Input data: Begin

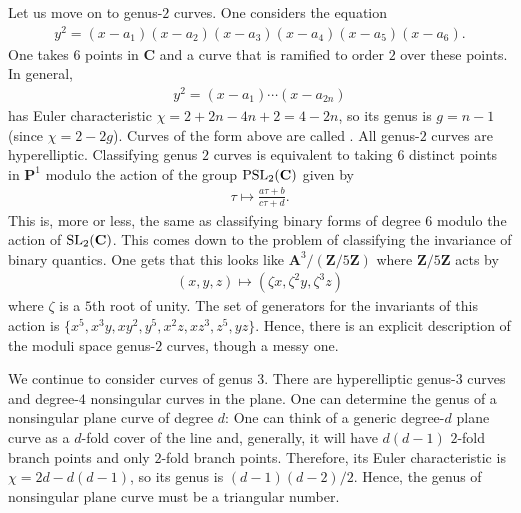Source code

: \documentclass[11pt, oneside,margin=1in]{article}
\begin{document}
Let us move on to genus-$2$ curves. One considers the equation
\begin{align*}
	y^2 = (x-a_1)(x-a_2)(x-a_3)(x-a_4) (x-a_5) (x-a_6).
\end{align*}
One takes $6$ points in $\mathbf{C}$ and a curve that is ramified to order $2$ over these points. In general,
\begin{align*}
	y^2 = (x-a_1)\cdots (x-a_{2n})
\end{align*}
has Euler characteristic $\chi = 2+2n-4n +2 = 4-2n$, so its genus is $g=n-1$ (since $\chi = 2-2g$). Curves of the form above are called . All genus-$2$ curves are hyperelliptic. Classifying genus $2$ curves is equivalent to taking $6$ distinct points in $\mathbf{P}^1$ modulo the action of the group $\operatorname{PSL}_{2}(\mathbf{C})$ given by
\begin{align*}
	\tau \longmapsto \frac{a\tau+b}{c\tau+d}.
\end{align*}
This is, more or less, the same as classifying binary forms of degree $6$ modulo the action of $\operatorname{SL}_{2}(\mathbf{C})$. This comes down to the problem of classifying the invariance of binary quantics. One gets that this looks like $\mathbf{A}^3/(\mathbf{Z}/5\mathbf{Z})$ where $\mathbf{Z}/5\mathbf{Z}$ acts by
\begin{align*}
	(x,y,z) \longmapsto  (\zeta x,\zeta^2 y, \zeta^3 z)
\end{align*}
where $\zeta$ is a $5$th root of unity. The set of generators for the invariants of this action is $\{x^5,x^3y,xy^2,y^5,x^2z, xz^3, z^5, yz\}$. Hence, there is an explicit description of the moduli space genus-$2$ curves, though a messy one. 

We continue to consider curves of genus $3$. There are hyperelliptic genus-$3$ curves and degree-$4$ nonsingular curves in the plane. One can determine the genus of a nonsingular plane curve of degree $d$: One can think of a generic degree-$d$ plane curve as a $d$-fold cover of the line and, generally, it will have $d(d-1)$ $2$-fold branch points and only $2$-fold branch points. Therefore, its Euler characteristic is $\chi = 2d -  d(d-1)$, so its genus is $(d-1) (d-2)/2$. Hence, the genus of nonsingular plane curve must be a triangular number.
\end{document}
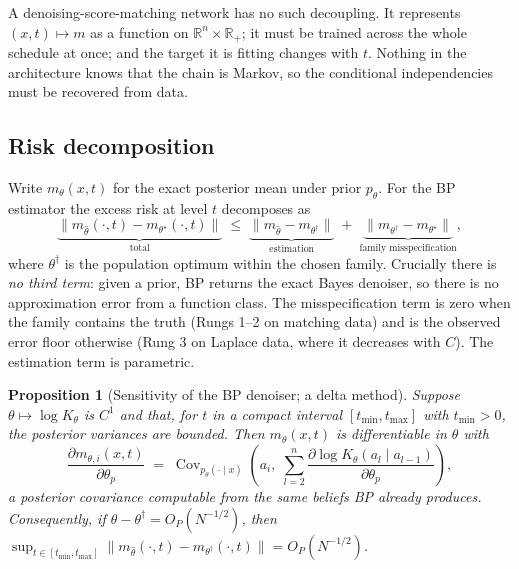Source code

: \documentclass[11pt]{article}
\newtheorem{proposition}{Proposition}
\theoremstyle{remark}
\newcommand{\R}{\mathbb{R}}
\newcommand{\Cov}{\operatorname{Cov}}
\begin{document}
A denoising-score-matching network has no such decoupling. It represents
$(x,t) \mapsto m$ as a function on $\R^n \times \R_+$; it must be trained across
the whole schedule at once; and the target it is fitting changes with $t$.
Nothing in the architecture knows that the chain is Markov, so the conditional
independencies must be recovered from data.

\subsection{Risk decomposition}

Write $m_\theta(x,t)$ for the exact posterior mean under prior $p_\theta$. For
the BP estimator the excess risk at level $t$ decomposes as
\begin{equation}
  \underbrace{\bigl\| m_{\hat\theta}(\cdot,t) - m_{\theta^\star}(\cdot,t)\bigr\|}_{\text{total}}
  \;\le\;
  \underbrace{\bigl\| m_{\hat\theta} - m_{\theta^\dagger}\bigr\|}_{\text{estimation}}
  \;+\;
  \underbrace{\bigl\| m_{\theta^\dagger} - m_{\theta^\star}\bigr\|}_{\text{family misspecification}},
  \label{eq:risk}
\end{equation}
where $\theta^\dagger$ is the population optimum within the chosen family.
Crucially there is \emph{no third term}: given a prior, BP returns the exact
Bayes denoiser, so there is no approximation error from a function class. The
misspecification term is zero when the family contains the truth (Rungs 1--2 on
matching data) and is the observed error floor otherwise (Rung 3 on Laplace
data, where it decreases with $C$). The estimation term is parametric.

\begin{proposition}[Sensitivity of the BP denoiser; a delta method]
\label{prop:sensitivity}
Suppose $\theta \mapsto \log K_\theta$ is $C^1$ and that, for
$t$ in a compact interval $[t_{\min}, t_{\max}]$ with $t_{\min} > 0$, the
posterior variances are bounded. Then $m_\theta(x,t)$ is differentiable in
$\theta$ with
\begin{equation}
  \frac{\partial m_{\theta,i}(x,t)}{\partial \theta_p}
  \;=\;
  \Cov_{p_\theta(\cdot\mid x)}\!\left(
     a_i,\;
     \sum_{l=2}^{n} \frac{\partial \log K_\theta(a_l \mid a_{l-1})}{\partial \theta_p}
  \right),
  \label{eq:sensitivity}
\end{equation}
a posterior covariance computable from the same beliefs BP already produces.
Consequently, if $\hat\theta - \theta^\dagger = O_P(N^{-1/2})$, then
$\sup_{t \in [t_{\min},t_{\max}]}
   \|m_{\hat\theta}(\cdot,t) - m_{\theta^\dagger}(\cdot,t)\| = O_P(N^{-1/2})$.
\end{proposition}
\end{document}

Input data: End

Your copy should match the entries exactly, minus the pictures.

Task result =
Source code

: \documentclass[11pt, oneside,margin=1in]{article}
\begin{document}
Let us move on to genus-$2$ curves. One considers the equation
\begin{align*}
	y^2 = (x-a_1)(x-a_2)(x-a_3)(x-a_4) (x-a_5) (x-a_6).
\end{align*}
One takes $6$ points in $\mathbf{C}$ and a curve that is ramified to order $2$ over these points. In general,
\begin{align*}
	y^2 = (x-a_1)\cdots (x-a_{2n})
\end{align*}
has Euler characteristic $\chi = 2+2n-4n +2 = 4-2n$, so its genus is $g=n-1$ (since $\chi = 2-2g$). Curves of the form above are called . All genus-$2$ curves are hyperelliptic. Classifying genus $2$ curves is equivalent to taking $6$ distinct points in $\mathbf{P}^1$ modulo the action of the group $\operatorname{PSL}_{2}(\mathbf{C})$ given by
\begin{align*}
	\tau \longmapsto \frac{a\tau+b}{c\tau+d}.
\end{align*}
This is, more or less, the same as classifying binary forms of degree $6$ modulo the action of $\operatorname{SL}_{2}(\mathbf{C})$. This comes down to the problem of classifying the invariance of binary quantics. One gets that this looks like $\mathbf{A}^3/(\mathbf{Z}/5\mathbf{Z})$ where $\mathbf{Z}/5\mathbf{Z}$ acts by
\begin{align*}
	(x,y,z) \longmapsto  (\zeta x,\zeta^2 y, \zeta^3 z)
\end{align*}
where $\zeta$ is a $5$th root of unity. The set of generators for the invariants of this action is $\{x^5,x^3y,xy^2,y^5,x^2z, xz^3, z^5, yz\}$. Hence, there is an explicit description of the moduli space genus-$2$ curves, though a messy one. 

We continue to consider curves of genus $3$. There are hyperelliptic genus-$3$ curves and degree-$4$ nonsingular curves in the plane. One can determine the genus of a nonsingular plane curve of degree $d$: One can think of a generic degree-$d$ plane curve as a $d$-fold cover of the line and, generally, it will have $d(d-1)$ $2$-fold branch points and only $2$-fold branch points. Therefore, its Euler characteristic is $\chi = 2d -  d(d-1)$, so its genus is $(d-1) (d-2)/2$. Hence, the genus of nonsingular plane curve must be a triangular number.
\end{document}
Source code

: \documentclass[11pt]{article}
\newtheorem{proposition}{Proposition}
\theoremstyle{remark}
\newcommand{\R}{\mathbb{R}}
\newcommand{\Cov}{\operatorname{Cov}}
\begin{document}
A denoising-score-matching network has no such decoupling. It represents
$(x,t) \mapsto m$ as a function on $\R^n \times \R_+$; it must be trained across
the whole schedule at once; and the target it is fitting changes with $t$.
Nothing in the architecture knows that the chain is Markov, so the conditional
independencies must be recovered from data.

\subsection{Risk decomposition}

Write $m_\theta(x,t)$ for the exact posterior mean under prior $p_\theta$. For
the BP estimator the excess risk at level $t$ decomposes as
\begin{equation}
  \underbrace{\bigl\| m_{\hat\theta}(\cdot,t) - m_{\theta^\star}(\cdot,t)\bigr\|}_{\text{total}}
  \;\le\;
  \underbrace{\bigl\| m_{\hat\theta} - m_{\theta^\dagger}\bigr\|}_{\text{estimation}}
  \;+\;
  \underbrace{\bigl\| m_{\theta^\dagger} - m_{\theta^\star}\bigr\|}_{\text{family misspecification}},
  \label{eq:risk}
\end{equation}
where $\theta^\dagger$ is the population optimum within the chosen family.
Crucially there is \emph{no third term}: given a prior, BP returns the exact
Bayes denoiser, so there is no approximation error from a function class. The
misspecification term is zero when the family contains the truth (Rungs 1--2 on
matching data) and is the observed error floor otherwise (Rung 3 on Laplace
data, where it decreases with $C$). The estimation term is parametric.

\begin{proposition}[Sensitivity of the BP denoiser; a delta method]
\label{prop:sensitivity}
Suppose $\theta \mapsto \log K_\theta$ is $C^1$ and that, for
$t$ in a compact interval $[t_{\min}, t_{\max}]$ with $t_{\min} > 0$, the
posterior variances are bounded. Then $m_\theta(x,t)$ is differentiable in
$\theta$ with
\begin{equation}
  \frac{\partial m_{\theta,i}(x,t)}{\partial \theta_p}
  \;=\;
  \Cov_{p_\theta(\cdot\mid x)}\!\left(
     a_i,\;
     \sum_{l=2}^{n} \frac{\partial \log K_\theta(a_l \mid a_{l-1})}{\partial \theta_p}
  \right),
  \label{eq:sensitivity}
\end{equation}
a posterior covariance computable from the same beliefs BP already produces.
Consequently, if $\hat\theta - \theta^\dagger = O_P(N^{-1/2})$, then
$\sup_{t \in [t_{\min},t_{\max}]}
   \|m_{\hat\theta}(\cdot,t) - m_{\theta^\dagger}(\cdot,t)\| = O_P(N^{-1/2})$.
\end{proposition}
\end{document}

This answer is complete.